The Head and The Heart: Reflections on Gospel Identity

By Becca Wellan

Today, my dear friend came over, just to talk. Sitting on my bedroom floor, wrapped in blankets, we talked girl-talk, life-talk, Jesus-talk. Somewhere between the laughter, honest reflections on God’s grace towards us, and an intense discussion on the sugar content of yogurt… I started crying, again. 

As we were talking, a question freakishly common amongst twenty-somethings came up: what in the world am I doing with my life? 

That’s when it hit me. Even though I’ve wrestled with this question since I was a freshmen in college, I still feel judgement, shame, and confusion when people ask me about my education, what I do, and where I’m going with my life. 

I’m a college graduate with a Creative Writing degree, working a college-girl job as a nanny. I have no career goals because I haven’t found anything I’m passionate about yet (except being a nanny). When I say this, I see people look disappointed, confused. “Oh,” they say, “okay … that’s great.” Then, quick as a hummingbird, I tell them I’m “thinking” of getting my masters in teaching. Despite not really wanting to teach, anymore. But dropping the grad school comment makes me sound - and oddly, feel - like I have a direction.

I don’t. 

And, again, I feel shame creep into my mind. Subtly, at first, then in waves. 

Ya know, I know stuff. I know that Jesus died to save me. I know that I am loved by Him. I know I am forgiven. I know that in and through the work of Christ I don’t have to be ashamed, anymore. I know these earth-shattering realities can transform anyone

I believe these truths with all my mind. But my heart doesn’t always clue in. When it’s 2am and I can’t sleep because self-condemning thoughts plague me, or I’m talking with a friend and burst into tears because I have no “direction” in my life, I forget what I thought I knew.

Ya know, I know stuff. Yet, there are lies in my heart I believe so deeply that they drown out what I know. Subtly, at first, then in waves. I believe the lie that that my worth as a person is found in how other people view me. I believe that my worth - my ticket to feeling “okay” with my life - is found in using my degree. In having career goals. In “success.” In settling down. In white picket fences, pearl necklaces, golden retrievers and a husband. None of which I have. 

Though our world tells us we are what we do and what we have, Jesus tells us we are who He says we are, and in Him we have everything. And this changes how we view what we do, and what we have. 

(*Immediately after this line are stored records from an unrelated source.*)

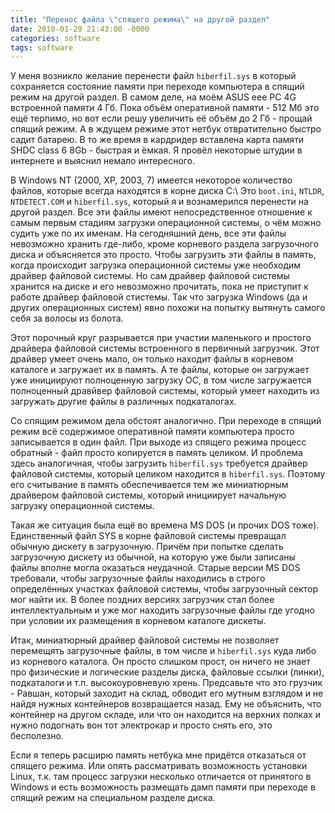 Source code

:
 ```yaml
---
title: "Перенос файла \"спящего режима\" на другой раздел"
date: 2010-01-29 21:43:00 -0000
categories: software
tags: software
---
```


У меня возникло желание перенести файл `hiberfil.sys` в который сохраняется состояние памяти при переходе компьютера в спящий режим на другой раздел. В самом деле, на моём ASUS eee PC 4G встроенной памяти 4 Гб. Пока объём оперативной памяти - 512 Мб это ещё терпимо, но вот если решу увеличить её объём до 2 Гб - прощай спящий режим. А в ждущем режиме этот нетбук отвратительно быстро садит батарею. В то же время в кардридер вставлена карта памяти SHDC  class 6 8Gb - быстрая и ёмкая. Я провёл некоторые штудии в интернете и выяснил немало интересного.
 
В Windows NT (2000, XP, 2003, 7) имеется некоторое количество файлов, которые всегда находятся в корне диска C:\ Это `boot.ini`, `NTLDR`, `NTDETECT.COM` и `hiberfil.sys`, который я и вознамерился перенести на другой раздел. Все эти файлы имеют непосредственное отношение к самым первым стадиям загрузки операционной системы, о чём можно судить уже по их именам. На сегодняшний день, все эти файлы невозможно хранить где-либо, кроме корневого раздела загрузочного диска и объясняется это просто. Чтобы загрузить эти файлы в память, когда происходит загрузка операционной системы уже необходим драйвер файловой системы. Но сам драйвер файловой системы хранится на диске и его невозможно прочитать, пока не приступит к работе драйвер файловой стистемы. Так что загрузка Windows (да и других операционных систем) явно похожи на попытку вытянуть самого себя за волосы из болота.
 
Этот порочный круг разрывается при участии маленького и простого драйвера файловой системы встроенного в первичный загрузчик. Этот драйвер умеет очень мало, он только находит файлы в корневом каталоге и загружает их в память. А те файлы, которые он загружает уже инициируют полноценную загрузку ОС, в том числе загружается полноценный дравйвер файловой системы, который умеет находить из загружать другие файлы в различных подкаталогах.
 
Со спящим режимом дела обстоят аналогично. При переходе в спящий режим всё содержимое оперативной памяти компьютера просто записывается в один файл. При выходе из спящего режима процесс обратный - файл просто копируется в память целиком. И проблема здесь аналогичная, чтобы загрузить `hiberfil.sys` требуется драйвер файловой системы, который целиком находится в `hiberfil.sys`. Поэтому его считывание в память обеспечивается тем же миниатюрным драйвером файловой системы, который инициирует начальную загрузку операционной системы.
 
Такая же ситуация была ещё во времена MS DOS (и прочих DOS тоже). Единственный файл SYS в корне файловой системы превращал обычную дискету в загрузочную. Причём при попытке сделать загрузочную дискету из обычной, на которую уже были записаны файлы вполне могла оказаться неудачной. Старые версии MS DOS требовали, чтобы загрузочные файлы находились в строго определённых участках файловой системы, чтобы загрузочный сектор мог найти их. В более поздних версиях загрузчик стал более интеллектуальным и уже мог находить загрузочные файлы где угодно при условии их размещения в корневом каталоге дискеты.
 
Итак, миниатюрный драйвер файловой системы не позволяет перемещять загрузочные файлы, в том числе и `hiberfil.sys` куда либо из корневого каталога. Он просто слишком прост, он ничего не знает про физические и логические разделы диска, файловые ссылки (линки), подкаталоги и т.п. высокоуровневую хрень. Предсавьте что это грузчик - Равшан, который заходит на склад, обводит его мутным взглядом и не найдя нужных контейнеров возвращается назад. Ему не объяснить, что контейнер на другом складе, или что он находится на верхних полках и нужно подогнать вон тот электрокар и просто снять его, это бесполезно.
 
Если я теперь расширю память нетбука мне придётся отказаться от спящего режима. Или опять рассматривать возможность установки Linux, т.к. там процесс загрузки несколько отличается от принятого в Windows и есть возможность размещать дамп памяти при переходе в спящий режим на специальном разделе диска.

So, what defines you? What do you look to to define your worth and establish your identity? 

Recently, I asked my lovely small group girls these same diagnostic questions. We’re going through Ephesians, a book that establishes the identity we have in Jesus. All our answers - some unspoken - were different. No struggler has an identical twin. But what we all have in common - including you - is this; by nature we rely on something other than God to make us feel worth something. For me, it’s having a career. I believe that if I had one, my existence would be validated and people would respect me. The truth? Even if I had this Barbie Dream Career and Ken to make me pancakes and bacon, I still wouldn’t feel fulfilled. Another monster is bound to haunt me. 

Paul writes Ephesians from a prison cell. Probably not in your five-year plan. Yet by God’s strength, he is incredibly passionate about the blessings we have through the gospel. It even changes how Paul sees his not-so-comfortable circumstances. He tells his readers of the blessing of a new identity - chosen by God, adopted into His family, fully forgiven, redeemed out of darkness, and loved so deeply by a perfect savior (Ephesians 1:3-7). Everything we are should - and by His strength, can - be colored by this reality. In other words, I am not “Becca, the girl without a direction.” No! I am “Becca, chosen by God to be His daughter, cherished beyond words, and blessed by the promise that He is always at work in my life.” 

Who are you? 

May our head-knowledge, by His power, be transformed into heart-knowledge. If you believe in Jesus, your value is fixed. On the cross Jesus paid the highest price to save you; His own life. Now you are an adopted child, completely forgiven, loved and cherished. THIS is your identity. And it doesn’t change. Ever. But it can change you, as His truth saturates your mind and your heart. 

Now go, rest in truth. Believe and live as one redeemed. It’s who you are.